Cuando años atrás Sila hubo regresado de Oriente con
su legendaria belleza totalmente arruinada para marchar sobre Roma por segunda
vez, fue nombrado (por decisión propia, cosa que prefería no mencionar)
dictador de Roma.
Durante varias nundinae pareció no hacer nada. Pero
unas cuantas personas especialmente observadoras advirtieron la presencia de un
hosco anciano que embozado con una capa se paseaba por la ciudad, desde la
puerta de Colina hasta la puerta de Capena, desde el circo Flaminio hasta el
Ager. Era Sila, recorriendo pacientemente miserables callejones y calles
principales para ver con sus propios ojos cuáles eran las necesidades de Roma,
y para decidir de qué modo él, el dictador, iba a restaurarla, quebrantada como
estaba tras veinte años de guerras civiles y d contiendas con países
extranjeros.
Ahora el dictador era César, un hombre más joven que
conservaba aún su belleza, y también César se paseó desde la puerta de Colina
hasta la puerta de Capena, desde el circo Flaminio hasta el Ager, por
miserables callejones y calles principales, para ver con sus propios ojos
cuáles eran las necesidades de Roma, y para decidir de qué modo él, el
dictador, iba a restaurarla, quebrantada como estaba tras cincuenta y cinco
años de guerras civiles y de contiendas con países extranjeros.

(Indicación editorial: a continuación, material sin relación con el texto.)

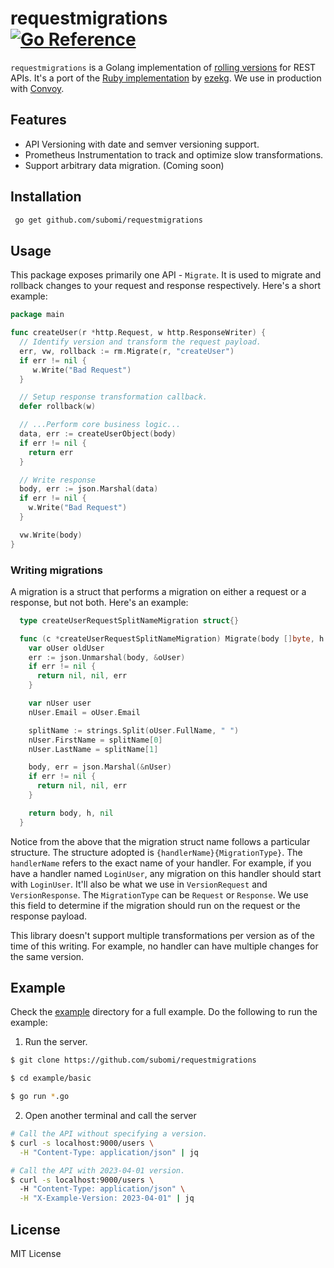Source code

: # requestmigrations <br /> [![Go Reference](https://pkg.go.dev/badge/github.com/subomi/requestmigrations.svg)](https://pkg.go.dev/github.com/subomi/requestmigrations)
`requestmigrations` is a Golang implementation of [rolling versions](https://stripe.com/blog/api-versioning) for REST APIs. It's a port of the [Ruby implementation](https://github.com/keygen-sh/request_migrations) by [ezekg](https://github.com/ezekg). We use in production with [Convoy](https://github.com/frain-dev/convoy).

## Features
- API Versioning with date and semver versioning support.
- Prometheus Instrumentation to track and optimize slow transformations.
- Support arbitrary data migration. (Coming soon)

## Installation
```bash
 go get github.com/subomi/requestmigrations 
```

## Usage
This package exposes primarily one API - `Migrate`. It is used to migrate and rollback changes to your request and response respectively. Here's a short example:

```go
package main 

func createUser(r *http.Request, w http.ResponseWriter) {
  // Identify version and transform the request payload.
  err, vw, rollback := rm.Migrate(r, "createUser")
  if err != nil {
     w.Write("Bad Request")
  }

  // Setup response transformation callback.
  defer rollback(w)

  // ...Perform core business logic...
  data, err := createUserObject(body)
  if err != nil {
    return err 
  }

  // Write response
  body, err := json.Marshal(data)
  if err != nil {
    w.Write("Bad Request")
  }

  vw.Write(body)
}

```

### Writing migrations
A migration is a struct that performs a migration on either a request or a response, but not both. Here's an example:

```go
  type createUserRequestSplitNameMigration struct{} 

  func (c *createUserRequestSplitNameMigration) Migrate(body []byte, h http.Header) ([]byte, http.Header, error) {
    var oUser oldUser 
    err := json.Unmarshal(body, &oUser)
    if err != nil {
      return nil, nil, err 
    }

    var nUser user 
    nUser.Email = oUser.Email 

    splitName := strings.Split(oUser.FullName, " ")
    nUser.FirstName = splitName[0]
    nUser.LastName = splitName[1]

    body, err = json.Marshal(&nUser)
    if err != nil {
      return nil, nil, err 
    }

    return body, h, nil 
  }
```

Notice from the above that the migration struct name follows a particular structure. The structure adopted is `{handlerName}{MigrationType}`. The `handlerName` refers to the exact name of your handler. For example, if you have a handler named `LoginUser`, any migration on this handler should start with `LoginUser`. It'll also be what we use in `VersionRequest` and `VersionResponse`. The `MigrationType` can be `Request` or `Response`. We use this field to determine if the migration should run on the request or the response payload. 

This library doesn't support multiple transformations per version as of the time of this writing. For example, no handler can have multiple changes for the same version.

## Example
Check the [example](./example) directory for a full example. Do the following to run the example:

1. Run the server.
```bash 
$ git clone https://github.com/subomi/requestmigrations 

$ cd example/basic 

$ go run *.go
```

2. Open another terminal and call the server
```bash
# Call the API without specifying a version.
$ curl -s localhost:9000/users \
  -H "Content-Type: application/json" | jq

# Call the API with 2023-04-01 version.
$ curl -s localhost:9000/users \ 
  -H "Content-Type: application/json" \
  -H "X-Example-Version: 2023-04-01" | jq
```

## License
MIT License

Ambos dictadores habían vivido de niños en los peores
barrios de la ciudad, habían visto de
primera mano la pobreza, la delincuencia, la corrupción, la injusticia, la
desenfadada aceptación del destino que parecía propia del temperamento romano. Pero
en tanto que Sila había anhelado retirarse al mundo de la carne, César sólo
sabía que mientras viviera debía seguir trabajando. Su solaz era el trabajo, ya
que su fuerza vital era intelectual; en su interior no anidaban los poderosos
impulsos de la carne que pedían ser satisfechos, como le había ocurrido a Sila.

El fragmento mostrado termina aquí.